Convenience is important: If using unique passwords becomes a chore, you likely won’t do it. LastPass will fill in passwords, log you in automatically, generate strong passwords for you and, if you want it to, even change passwords periodically for you.
For your “master password” for LastPass, one good idea is to choose a number of unrelated nouns. An example is “Correct Horse Battery Staple”. Just, for the love of security, do not use that actual example, because it’s a published example. Passwords only work if they are secret.
And then you can start assigning unique, strong passwords to all of your critical accounts. Eventually, all of your accounts. LastPass can help with that chore by running a check on your password database and telling you where you have duplicates and where you have weak passwords.
If you are going to run AntiVirus, there is a copy of LastPass bundled with Webroot, so that’s an option to cut down on the number of software packages you subscribe to.
Don’t pirate anything
What’s this, blogger Dad Mode? The thing about pirated content is that it often comes with something extra, that extra being malware. Once you invite malware into your system, all bets are off. The easiest way to avoid that vector of compromise is to just buy everything outright.
Adult video sites are also notorious for attempts at “drive-by” installs of malware, so browse with care.

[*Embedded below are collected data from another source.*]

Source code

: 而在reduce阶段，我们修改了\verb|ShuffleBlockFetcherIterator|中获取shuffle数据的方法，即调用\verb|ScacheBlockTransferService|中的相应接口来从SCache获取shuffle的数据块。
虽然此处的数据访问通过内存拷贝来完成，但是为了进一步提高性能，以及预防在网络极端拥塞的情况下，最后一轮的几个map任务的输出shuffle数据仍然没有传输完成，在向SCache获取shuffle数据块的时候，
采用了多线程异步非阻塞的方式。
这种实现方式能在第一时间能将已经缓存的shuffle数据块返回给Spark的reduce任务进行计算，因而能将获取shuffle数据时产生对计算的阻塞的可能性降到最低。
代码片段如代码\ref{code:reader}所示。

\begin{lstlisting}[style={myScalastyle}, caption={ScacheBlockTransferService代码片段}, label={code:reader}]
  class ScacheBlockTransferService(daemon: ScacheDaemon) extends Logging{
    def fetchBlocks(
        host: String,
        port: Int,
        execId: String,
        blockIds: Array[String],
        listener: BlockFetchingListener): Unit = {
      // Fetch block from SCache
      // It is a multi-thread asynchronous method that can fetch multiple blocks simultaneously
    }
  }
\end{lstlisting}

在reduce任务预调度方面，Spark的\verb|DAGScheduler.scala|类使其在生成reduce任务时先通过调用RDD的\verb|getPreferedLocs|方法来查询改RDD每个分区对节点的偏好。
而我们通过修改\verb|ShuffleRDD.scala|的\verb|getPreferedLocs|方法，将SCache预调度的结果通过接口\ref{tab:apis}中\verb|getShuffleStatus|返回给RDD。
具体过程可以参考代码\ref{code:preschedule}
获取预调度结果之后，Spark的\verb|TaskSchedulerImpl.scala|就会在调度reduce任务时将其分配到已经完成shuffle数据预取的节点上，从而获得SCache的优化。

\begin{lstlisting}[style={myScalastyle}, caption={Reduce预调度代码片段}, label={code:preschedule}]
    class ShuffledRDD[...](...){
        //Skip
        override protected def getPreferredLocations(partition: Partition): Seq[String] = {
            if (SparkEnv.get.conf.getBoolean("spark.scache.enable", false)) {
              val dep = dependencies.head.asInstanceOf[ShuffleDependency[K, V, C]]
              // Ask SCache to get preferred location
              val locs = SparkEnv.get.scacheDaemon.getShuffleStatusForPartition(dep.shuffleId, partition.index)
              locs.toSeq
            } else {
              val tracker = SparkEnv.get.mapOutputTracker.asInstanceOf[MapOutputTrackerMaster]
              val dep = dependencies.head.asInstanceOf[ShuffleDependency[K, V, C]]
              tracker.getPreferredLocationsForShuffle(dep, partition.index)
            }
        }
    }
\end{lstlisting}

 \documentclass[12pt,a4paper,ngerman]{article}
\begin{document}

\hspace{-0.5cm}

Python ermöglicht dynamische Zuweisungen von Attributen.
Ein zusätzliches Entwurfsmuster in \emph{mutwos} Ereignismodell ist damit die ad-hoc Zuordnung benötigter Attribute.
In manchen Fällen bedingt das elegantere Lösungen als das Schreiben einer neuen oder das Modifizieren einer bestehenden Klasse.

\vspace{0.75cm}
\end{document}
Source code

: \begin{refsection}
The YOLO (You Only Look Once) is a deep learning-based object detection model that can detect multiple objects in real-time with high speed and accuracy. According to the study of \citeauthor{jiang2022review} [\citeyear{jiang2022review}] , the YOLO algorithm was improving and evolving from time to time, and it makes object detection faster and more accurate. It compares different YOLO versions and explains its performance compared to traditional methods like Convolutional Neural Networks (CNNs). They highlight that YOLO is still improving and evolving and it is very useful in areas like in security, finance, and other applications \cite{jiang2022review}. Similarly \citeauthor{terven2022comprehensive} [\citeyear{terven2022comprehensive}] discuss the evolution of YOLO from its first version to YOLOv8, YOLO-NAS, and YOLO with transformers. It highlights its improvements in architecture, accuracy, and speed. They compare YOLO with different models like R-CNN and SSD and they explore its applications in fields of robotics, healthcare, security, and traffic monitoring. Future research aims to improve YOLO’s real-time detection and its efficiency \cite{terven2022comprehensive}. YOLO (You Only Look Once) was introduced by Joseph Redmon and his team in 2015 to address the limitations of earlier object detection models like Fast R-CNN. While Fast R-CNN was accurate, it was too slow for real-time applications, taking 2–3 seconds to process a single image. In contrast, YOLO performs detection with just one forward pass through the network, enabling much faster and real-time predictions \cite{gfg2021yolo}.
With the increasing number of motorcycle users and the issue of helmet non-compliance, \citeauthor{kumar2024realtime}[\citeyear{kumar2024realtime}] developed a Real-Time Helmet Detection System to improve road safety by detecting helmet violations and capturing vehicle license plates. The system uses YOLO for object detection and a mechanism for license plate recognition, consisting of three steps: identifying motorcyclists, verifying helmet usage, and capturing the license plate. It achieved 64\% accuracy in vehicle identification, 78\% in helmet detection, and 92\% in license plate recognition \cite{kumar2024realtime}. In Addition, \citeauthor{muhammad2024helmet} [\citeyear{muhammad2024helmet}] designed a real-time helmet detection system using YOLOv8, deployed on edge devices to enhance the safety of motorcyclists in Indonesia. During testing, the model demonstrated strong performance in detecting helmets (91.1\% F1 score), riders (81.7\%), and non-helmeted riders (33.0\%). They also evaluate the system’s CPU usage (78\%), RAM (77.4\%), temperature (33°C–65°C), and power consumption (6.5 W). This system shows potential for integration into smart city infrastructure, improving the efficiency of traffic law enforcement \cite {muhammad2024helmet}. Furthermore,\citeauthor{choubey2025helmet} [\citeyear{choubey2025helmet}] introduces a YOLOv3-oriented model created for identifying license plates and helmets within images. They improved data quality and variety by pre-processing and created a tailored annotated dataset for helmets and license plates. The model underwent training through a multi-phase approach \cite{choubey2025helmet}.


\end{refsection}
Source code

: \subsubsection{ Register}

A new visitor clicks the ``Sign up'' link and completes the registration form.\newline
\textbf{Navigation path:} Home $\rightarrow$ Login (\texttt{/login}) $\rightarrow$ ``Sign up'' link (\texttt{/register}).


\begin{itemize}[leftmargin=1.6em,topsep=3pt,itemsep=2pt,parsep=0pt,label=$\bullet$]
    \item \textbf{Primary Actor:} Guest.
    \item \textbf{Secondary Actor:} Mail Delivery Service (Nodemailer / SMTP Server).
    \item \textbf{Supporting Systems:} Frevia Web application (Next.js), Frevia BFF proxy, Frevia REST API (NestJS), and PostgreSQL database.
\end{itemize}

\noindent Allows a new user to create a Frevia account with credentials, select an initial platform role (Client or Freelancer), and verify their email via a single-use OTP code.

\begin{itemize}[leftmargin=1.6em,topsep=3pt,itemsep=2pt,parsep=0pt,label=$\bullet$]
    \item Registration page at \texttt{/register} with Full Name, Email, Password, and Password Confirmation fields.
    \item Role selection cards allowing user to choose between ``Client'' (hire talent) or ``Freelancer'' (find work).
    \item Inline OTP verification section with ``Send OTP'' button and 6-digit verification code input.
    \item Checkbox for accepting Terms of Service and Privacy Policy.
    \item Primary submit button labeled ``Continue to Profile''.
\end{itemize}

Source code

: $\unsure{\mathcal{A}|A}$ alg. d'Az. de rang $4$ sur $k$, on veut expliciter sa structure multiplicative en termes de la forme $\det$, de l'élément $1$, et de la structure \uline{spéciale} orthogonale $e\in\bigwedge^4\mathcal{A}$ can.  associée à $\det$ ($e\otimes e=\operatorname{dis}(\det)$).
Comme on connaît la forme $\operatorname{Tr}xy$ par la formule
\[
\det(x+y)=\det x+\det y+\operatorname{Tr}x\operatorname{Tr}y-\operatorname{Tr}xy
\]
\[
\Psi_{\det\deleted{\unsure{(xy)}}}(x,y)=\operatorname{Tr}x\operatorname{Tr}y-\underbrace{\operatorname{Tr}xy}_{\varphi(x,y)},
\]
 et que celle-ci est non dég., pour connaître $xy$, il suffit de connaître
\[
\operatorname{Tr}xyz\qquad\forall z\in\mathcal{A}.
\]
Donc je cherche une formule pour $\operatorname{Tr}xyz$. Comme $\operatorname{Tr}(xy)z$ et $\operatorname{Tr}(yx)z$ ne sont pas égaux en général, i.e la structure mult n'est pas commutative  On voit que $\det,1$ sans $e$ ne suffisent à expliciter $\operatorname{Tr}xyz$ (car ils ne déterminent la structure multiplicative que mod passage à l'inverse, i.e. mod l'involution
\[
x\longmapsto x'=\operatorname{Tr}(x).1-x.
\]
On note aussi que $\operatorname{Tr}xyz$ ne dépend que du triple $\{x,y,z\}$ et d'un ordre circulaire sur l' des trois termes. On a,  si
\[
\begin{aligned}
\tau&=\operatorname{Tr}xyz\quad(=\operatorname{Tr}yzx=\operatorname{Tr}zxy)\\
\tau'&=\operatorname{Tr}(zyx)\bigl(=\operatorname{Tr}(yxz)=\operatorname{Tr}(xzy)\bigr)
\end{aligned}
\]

Be a little paranoid about attachments and links in email
This is a tough one. Even security pros fall for so-called “spear phishing” attempts, emails with attachments that look legitimate and look like they come from a trusted source, but are actually carriers for malware.
That said, most of those kind of emails are pretty crude. If you’re being asked to “verify your account” or “enter your password here”, that won’t be a legitimate email. Unless you know you just initiated a password reset yourself and you expect that email. And that’s where it gets a little tough to distinguish between the two. So, be cautious. Check the sender address. When in doubt, manually browse to the site in question, don’t click on the link in the email.
For attachments, if it’s not from a trusted source and you don’t expect it, delete it. No, UPS doesn’t send you word documents. 🙂
Run some AV software
This is really dead-last. AntiVirus software will not detect a lot of malware, and this is meant only to give you one last chance to stop something if all the above defenses fail. If you are not patching religiously and using strong passwords, start there, not here.
I do run AV, as a last-ditch defense if everything else fails, and in the past two decades, my AV hasn’t picked up anything but emails I didn’t act on. I could arguably run without AV and be fine. But then I’d always be wondering whether something slipped through my defenses, after all, so out of an abundance of caution, I pay a subscription for “Medicine”.
Traditional signature-based AntiVirus software can catch maybe 18% of what’s out there, on a good day. So that’s pretty useless. Happily, the industry is evolving.
The best option for a home user – and I say this because as far as I know, it’s the only option for a home user that has modern detection mechanisms – is Webroot, as of November 2016. It happens to come with a copy of Lastpass, reskinned as Webroot Password Manager, so that’s a big plus. Webroot does not do signature-based detection, instead it’s using behavior analysis.
There are other “Next Generation AV” products out there, but nothing else that fits the budget and needs of a home user as far as I am aware.
If you want to add a little bit more protection, then Malwarebytes Anti-Exploit Free is a good choice to protect browsers and Adobe Reader. To get it free, just download the trial and wait for the trial period to expire, then switch it to free mode.
And if you absolutely want more “medicine” and don’t mind paying for it, the full Malwarebytes package is a good choice. I’m running it, but honestly, I wouldn’t install it on my mom’s PC. That’s arguably overkill when patching, secure password use, Webroot, and Anti-Exploit Free are already in place.